Chinese Stock Index Declines as Holiday Period Ends

The benchmark stock index of China declined after the 3-day holiday as reports showed that the manufacturing industry of the country has shown weaker growth. Apart from that, the fate has been pretty similar for the profits of the different industrial companies as well.

The benchmark gauge of Chinese stocks, the Shanghai Composite Index went down by 0.2% and is currently at 2,174.32. A total of 493 companies showed increase in their respective stock prices, while the fate of 406 others was exactly the opposite. On the other hand, the CSI 300 Index was more or less unchanged as it is currently at 2,447.69. The financial markets of China incidentally were shut down from 29th April through 1st May. The Hang Seng China Enterprises Index showed a drop of 0.9%.

According to the Analyst of Dongxing Securities Co., Liu Guangming, after the reports from the manufacturing industry came out, most of the investors were expecting that the economy will experience further slide.

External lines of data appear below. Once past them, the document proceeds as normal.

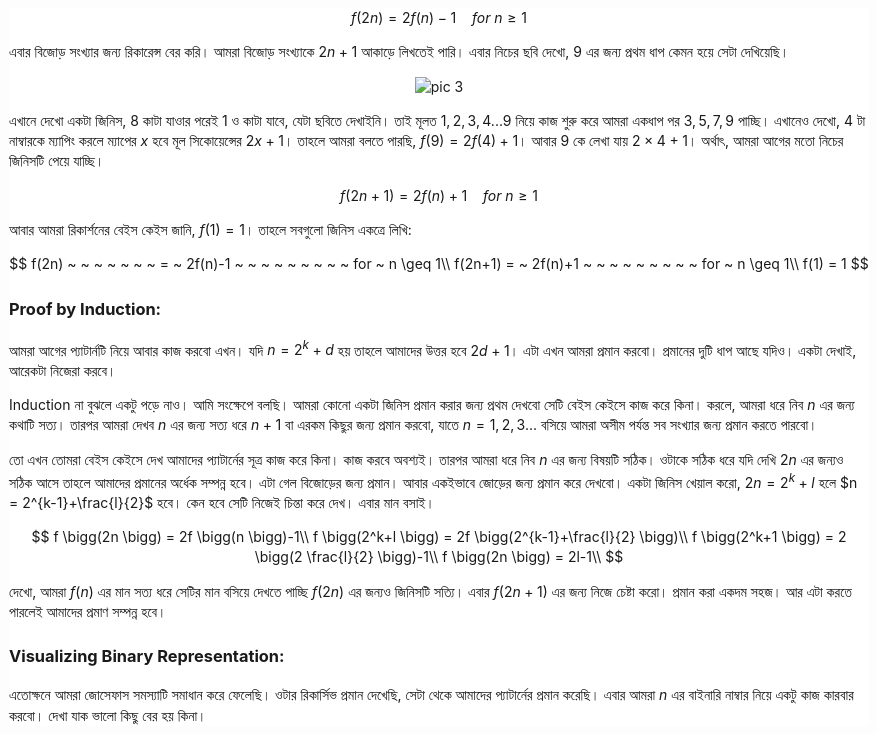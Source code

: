 $$f(2n) = 2f(n)-1 ~ ~ ~ ~ for ~ n \geq 1 $$

এবার বিজোড় সংখ্যার জন্য রিকারেন্স বের করি। আমরা বিজোড় সংখ্যাকে $2n+1$ আকাড়ে লিখতেই পারি। এবার নিচের ছবি দেখো, 9 এর জন্য প্রথম ধাপ কেমন হয়ে সেটা দেখিয়েছি।

<div style="text-align:center;">
<img src="https://duoblogger.github.io/duoblogger-pictures/duoblogger%20pics/josephus-3.jpg" alt="pic 3" width="50%" height="auto" />
</div>

এখানে দেখো একটা জিনিস, $8$ কাটা যাওার পরেই 1 ও কাটা যাবে, যেটা ছবিতে দেখাইনি। তাই মূলত $1,2,3,4...9$ নিয়ে কাজ শুরু করে আমরা একধাপ পর $3,5,7,9$ পাচ্ছি। এখানেও দেখো, 4 টা নাম্বারকে ম্যাপিং করলে ম্যাপের $x$ হবে মূল সিকোয়েন্সের $2x+1$। তাহলে আমরা বলতে পারছি, $f(9) = 2f(4)+1$। আবার $9$ কে লেখা যায় $2 \times 4 + 1$। অর্থাৎ, আমরা আগের মতো নিচের জিনিসটি পেয়ে যাচ্ছি।

$$f(2n+1) = 2f(n)+1  ~ ~ ~ ~ for ~ n \geq 1 $$

আবার আমরা রিকার্শনের বেইস কেইস জানি, $f(1) = 1$। তাহলে সবগুলো জিনিস একত্রে লিখি:

$$
f(2n) ~ ~ ~ ~ ~ ~ ~ = ~ 2f(n)-1 ~ ~ ~ ~ ~ ~ ~ ~ ~ for ~ n \geq 1\\
f(2n+1) = ~ 2f(n)+1 ~ ~ ~ ~ ~ ~ ~ ~ ~ for ~ n \geq 1\\
f(1) = 1
$$

### Proof by Induction:

আমরা আগের প্যাটার্নটি নিয়ে আবার কাজ করবো এখন। যদি $n = 2^k+d$ হয় তাহলে আমাদের উত্তর হবে $2d+1$। এটা এখন আমরা প্রমান করবো। প্রমানের দুটি ধাপ আছে যদিও। একটা দেখাই, আরেকটা নিজেরা করবে।

Induction না বুঝলে একটু পড়ে নাও। আমি সংক্ষেপে বলছি। আমরা কোনো একটা জিনিস প্রমান করার জন্য প্রথম দেখবো সেটি বেইস কেইসে কাজ করে কিনা। করলে, আমরা ধরে নিব $n$ এর জন্য কথাটি সত্য। তারপর আমরা দেখব $n$ এর জন্য সত্য ধরে $n+1$ বা এরকম কিছুর জন্য প্রমান করবো, যাতে $n = 1,2,3...$ বসিয়ে আমরা অসীম পর্যন্ত সব সংখ্যার জন্য প্রমান করতে পারবো।

তো এখন তোমরা বেইস কেইসে দেখ আমাদের প্যাটার্নের সূত্র কাজ করে কিনা। কাজ করবে অবশ্যই। তারপর আমরা ধরে নিব $n$ এর জন্য বিষয়টি সঠিক। ওটাকে সঠিক ধরে যদি দেখি $2n$ এর জন্যও সঠিক আসে তাহলে আমাদের প্রমানের অর্ধেক সম্পন্ন হবে। এটা গেল বিজোড়ের জন্য প্রমান। আবার একইভাবে জোড়ের জন্য প্রমান করে দেখবো। একটা জিনিস খেয়াল করো, $2n = 2^k+l$ হলে $n = 2^{k-1}+\frac{l}{2}$ হবে। কেন হবে সেটি নিজেই চিন্তা করে দেখ। এবার মান বসাই।

$$
f \bigg(2n \bigg) = 2f \bigg(n \bigg)-1\\
f \bigg(2^k+l \bigg) = 2f \bigg(2^{k-1}+\frac{l}{2} \bigg)\\
f \bigg(2^k+1 \bigg) = 2 \bigg(2 \frac{l}{2} \bigg)-1\\
f \bigg(2n \bigg) = 2l-1\\
$$

দেখো, আমরা $f(n)$ এর মান সত্য ধরে সেটির মান বসিয়ে দেখতে পাচ্ছি $f(2n)$ এর জন্যও জিনিসটি সত্যি। এবার $f(2n+1)$ এর জন্য নিজে চেষ্টা করো। প্রমান করা একদম সহজ। আর এটা করতে পারলেই আমাদের প্রমাণ সম্পন্ন হবে।

### Visualizing Binary Representation:

এতোক্ষনে আমরা জোসেফাস সমস্যাটি সমাধান করে ফেলেছি। ওটার রিকার্সিভ প্রমান দেখেছি, সেটা থেকে আমাদের প্যাটার্নের প্রমান করেছি। এবার আমরা $n$ এর বাইনারি নাম্বার নিয়ে একটু কাজ কারবার করবো। দেখা যাক ভালো কিছু বের হয় কিনা।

Guangming added that the earnings currently lack positive surprises and no good news is expected either that will push up the stocks.

The Shanghai gauge has experienced a decline of 11% from its value on 6th February as the investors are concerned on the slow growth which is hurting the earnings. The index is currently trading at 11.6 times of the reported profit of the same. The average for the last 5 years has been of 16.9. A separate gauge for the material and energy stocks in the CSI 300 declined by 1.6% and this is the biggest slump out of the 10 industry groups. Jiangxi Copper experienced a loss of 2.9% and each share is currently priced at 20.23 Yuan. The company recorded a decline of 32% in the 1st quarter profit of the same. On the other hand, the biggest coal producer of the country, China Shenhua Energy Co. went down by 1.5% and each share is now priced at 20.19 Yuan.

As far as data released by the National Bureau of Statistics and China Federation of Logistics and Purchasing is concerned, the official Purchasing Managers’ Index of China has declined to 50.7, less than 50.7 which was forecasted by the economists. HSBC Holdings conducted a private survey and according to the same, the index should have been at 50.4. Incidentally, any reading above 50 denotes expansion.